We know as teachers that we are teaching students much more than just the curriculum. We are helping them become well-rounded individuals that are ready to meet this world head-on. We are just one piece to the puzzle (it certainly takes a village), but this leads many educators to find ways to incorporate student engagement beyond the classroom.
When looking at student engagement beyond the classroom, it is important to first understand what that means. Is it the same thing as a student’s “interest level?” In my opinion, no. Interest level is when a student enjoys a subject to some degree. For example, there are students that love math and will go to great extents for their teacher in order to obtain extra help in a subject they enjoy.
That being said, there are also students that enjoy a subject, but will still avoid homework and focus on their phones during class instead of participating with their peers. Student engagement beyond the classroom is not about how much a student enjoys a subject, but it is about the amount of effort they put towards learning it.
This can be broken down into two categories:
1) Students that are “traditionally” engaged. These students show up to school early and stay late, they ask questions when they don’t understand something, and they take pride in their work.

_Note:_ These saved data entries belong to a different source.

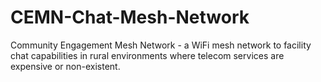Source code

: # CEMN-Chat-Mesh-Network
Community Engagement Mesh Network - a WiFi mesh network to facility chat capabilities in rural environments where telecom services are expensive or non-existent. 
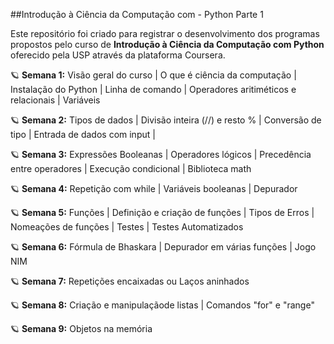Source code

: ##Introdução à Ciência da Computação com - Python Parte 1

Este repositório foi criado para registrar o desenvolvimento dos programas propostos pelo curso de **Introdução à Ciência da Computação com Python** oferecido pela USP através da plataforma Coursera. 

 :ringed_planet: **Semana 1:** Visão geral do curso | O que é ciência da computação | Instalação do Python | Linha de comando | Operadores aritiméticos e relacionais | Variáveis 

 :ringed_planet: **Semana 2:** Tipos de dados | Divisão inteira (//) e resto % | Conversão de tipo | Entrada de dados com input | 

 :ringed_planet: **Semana 3:** Expressões Booleanas | Operadores lógicos | Precedência entre operadores | Execução condicional | Biblioteca math

 :ringed_planet: **Semana 4:** Repetição com while | Variáveis booleanas | Depurador 

 :ringed_planet: **Semana 5:** Funções | Definição e criação de funções | Tipos de Erros | Nomeações de funções | Testes | Testes Automatizados

 :ringed_planet: **Semana 6:** Fórmula de Bhaskara | Depurador em várias funções | Jogo NIM

 :ringed_planet: **Semana 7:** Repetições encaixadas ou Laços aninhados

 :ringed_planet: **Semana 8:** Criação e manipulaçãode listas | Comandos "for" e "range"

:ringed_planet: **Semana 9:** Objetos na memória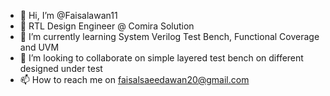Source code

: - 👋 Hi, I’m @Faisalawan11
- 👀 RTL Design Engineer @ Comira Solution
- 🌱 I’m currently learning System Verilog Test Bench, Functional Coverage and UVM
- 💞️ I’m looking to collaborate on simple layered test bench on different designed under test
- 📫 How to reach me on faisalsaeedawan20@gmail.com

<!---
Faisalawan11/Faisalawan11 is a ✨ special ✨ repository because its `README.md` (this file) appears on your GitHub profile.
You can click the Preview link to take a look at your changes.
--->
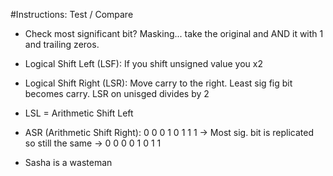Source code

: #Instructions: Test / Compare

- Check most significant bit? Masking... take the original and AND it with 1 and trailing zeros.

- Logical Shift Left (LSF): If you shift unsigned value you x2 

- Logical Shift Right (LSR): Move carry to the right. Least sig fig bit becomes carry. LSR on unisged divides by 2

- LSL = Arithmetic Shift Left

- ASR (Arithmetic Shift Right): 0 0 0 1 0 1 1 1 -> Most sig. bit is replicated so still the same -> 0 0 0 0 1 0 1 1

- Sasha is a wasteman
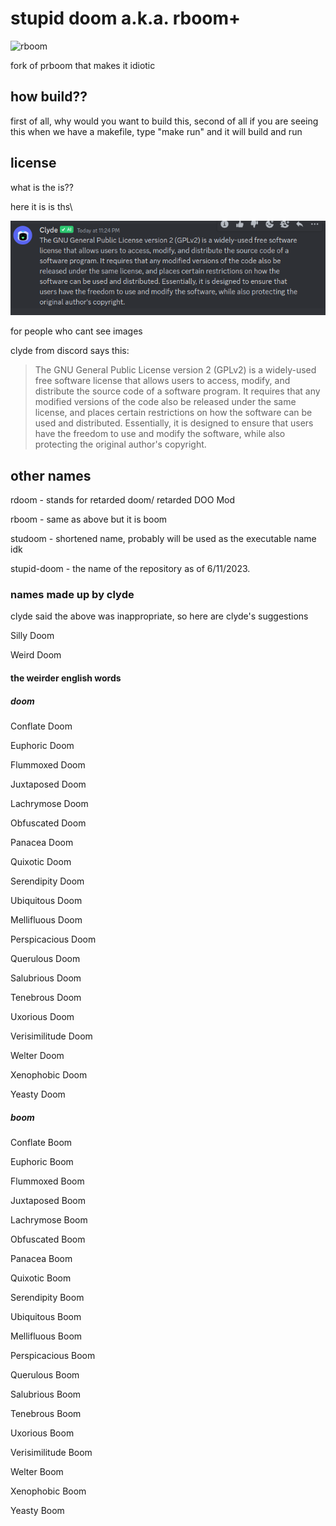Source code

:# stupid doom a.k.a. rboom+
![rboom](https://github.com/nickplj12/stupid-doom/assets/78268270/b815ebfe-ea57-4bfb-8b93-5aeea33f9649)

fork of prboom that makes it idiotic


## how build??
first of all, why would you want to build this, second of all if you are seeing this when we have a makefile, type "make run" and it will build and run

## license
what is the is??

 here it is is ths\
 
![gnu general public license explained by a rat](https://github.com/nickplj12/stupid-doom/blob/master/what.png?raw=true)

for  people who cant see images

clyde from discord says this:

> The GNU General Public License version 2 (GPLv2) is a widely-used free software license that allows users to access, modify, and distribute the source code of a software program. It requires that any modified versions of the code also be released under the same license, and places certain restrictions on how the software can be used and distributed. Essentially, it is designed to ensure that users have the freedom to use and modify the software, while also protecting the original author's copyright.


## other names
rdoom - stands for retarded doom/ retarded DOO Mod

rboom - same as above but it is boom

studoom - shortened name, probably will be used as the executable name idk

stupid-doom - the name of the repository as of 6/11/2023.

### names made up by clyde
clyde said the above was inappropriate, so here are clyde's suggestions

Silly Doom

Weird Doom

#### the weirder english words
##### doom

Conflate Doom

Euphoric Doom

Flummoxed Doom

Juxtaposed Doom

Lachrymose Doom

Obfuscated Doom

Panacea Doom

Quixotic Doom

Serendipity Doom

Ubiquitous Doom

Mellifluous Doom

Perspicacious Doom

Querulous Doom

Salubrious Doom

Tenebrous Doom

Uxorious Doom

Verisimilitude Doom

Welter Doom

Xenophobic Doom

Yeasty Doom

##### boom

Conflate Boom

Euphoric Boom

Flummoxed Boom

Juxtaposed Boom

Lachrymose Boom

Obfuscated Boom

Panacea Boom

Quixotic Boom

Serendipity Boom

Ubiquitous Boom

Mellifluous Boom

Perspicacious Boom

Querulous Boom

Salubrious Boom

Tenebrous Boom

Uxorious Boom

Verisimilitude Boom

Welter Boom

Xenophobic Boom

Yeasty Boom
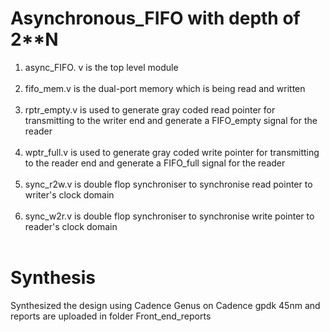 # Asynchronous_FIFO with depth of 2**N

1. async_FIFO. v is the top level module <br /><br />
2. fifo_mem.v is the dual-port memory which is being read and written <br /><br />
3. rptr_empty.v is used to generate gray coded read pointer for transmitting to the writer end and generate a FIFO_empty signal for the reader <br /><br />
4. wptr_full.v is used to generate gray coded write pointer for transmitting to the reader end and generate a FIFO_full signal for the reader <br /><br />
5. sync_r2w.v is double flop synchroniser to synchronise read pointer to writer's clock domain <br /><br />
6. sync_w2r.v is double flop synchroniser to synchronise write pointer to reader's clock domain <br /><br />

# Synthesis 

Synthesized the design using Cadence Genus on Cadence gpdk 45nm and reports are uploaded in folder Front_end_reports
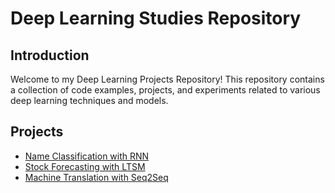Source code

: # Deep Learning Studies Repository

## Introduction

Welcome to my Deep Learning Projects Repository! This repository contains a collection of code examples, projects, and experiments related to various deep learning techniques and models.

## Projects
- [Name Classification with RNN](Name_classification_with_RNNs.ipynb)
- [Stock Forecasting with LTSM](Stock-forecasting-with-LSTM.ipynb)
- [Machine Translation with Seq2Seq](Machine-translation-with-Seq2Seq.ipynb)
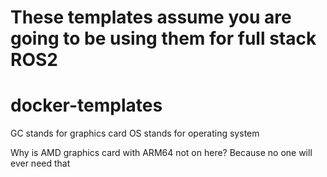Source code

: # These templates assume you are going to be using them for full stack ROS2

# docker-templates
GC stands for graphics card
OS stands for operating system

Why is AMD graphics card with ARM64 not on here? Because no one will ever need that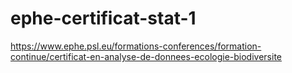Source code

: # ephe-certificat-stat-1
https://www.ephe.psl.eu/formations-conferences/formation-continue/certificat-en-analyse-de-donnees-ecologie-biodiversite
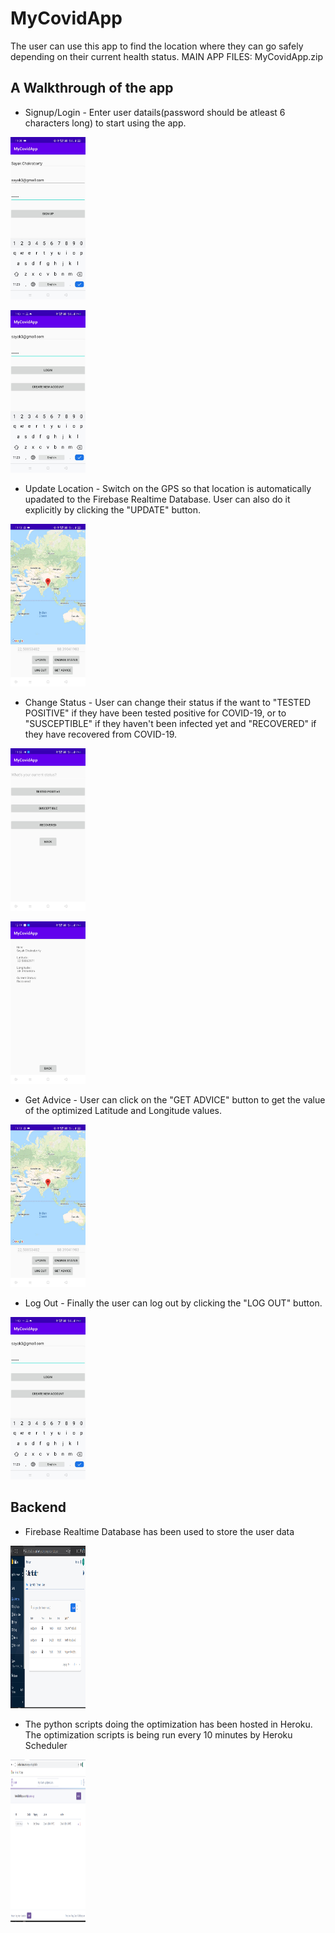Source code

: # MyCovidApp

The user can use this app to find the location where they can go safely depending on their current health status.
MAIN APP FILES: MyCovidApp.zip

## A Walkthrough of the app
* Signup/Login - Enter user datails(password should be atleast 6 characters long) to start using the app.

<img src="Signup.jpeg" width="120" height="260"></img>

<img src="0.jpeg" width="120" height="260"></img>

* Update Location - Switch on the GPS so that location is automatically upadated to the Firebase Realtime Database. User can also do it explicitly by clicking the "UPDATE" button.

<img src="0.75.jpeg" width="120" height="260"></img>

* Change Status - User can change their status if the want to "TESTED POSITIVE" if they have been tested positive for COVID-19, or to "SUSCEPTIBLE" if they haven't been infected yet and "RECOVERED" if they have recovered from COVID-19.

<img src="0.5.jpeg" width="120" height="260"></img>

<img src="1.jpeg" width="120" height="260"></img>

* Get Advice - User can click on the "GET ADVICE" button to get the value of the optimized Latitude and Longitude values.

<img src="0.75.jpeg" width="120" height="260"></img>

* Log Out - Finally the user can log out by clicking the "LOG OUT" button.

<img src="0.jpeg" width="120" height="260"></img>

## Backend
* Firebase Realtime Database has been used to store the user data

<img src="User Authentication.png" width="120" height="260"></img>

* The python scripts doing the optimization has been hosted in Heroku. The optimization scripts is being run every 10 minutes by Heroku Scheduler

<img src="Heroku server.png" width="120" height="260"></img>
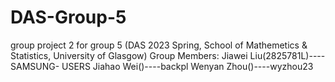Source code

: # DAS-Group-5
group project 2 for group 5 (DAS 2023 Spring, School of Mathemetics &amp; Statistics, University of Glasgow) 
Group Members:
Jiawei Liu(2825781L)----SAMSUNG- USERS
Jiahao Wei()----backpl
Wenyan Zhou()----wyzhou23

2) Those that are “non-traditionally” engaged. These students have a hard time being motivated at school due to the fact that they’re bullied, they’re hungry, or there is violence at home.
Both of these students are faced with unique barriers that prevent them from being traditional learners. Therefore, it’s important for teachers to discover ways to connect with all students in order to get them the support they need to become engaged, well-rounded people (not just academically, but emotionally as well).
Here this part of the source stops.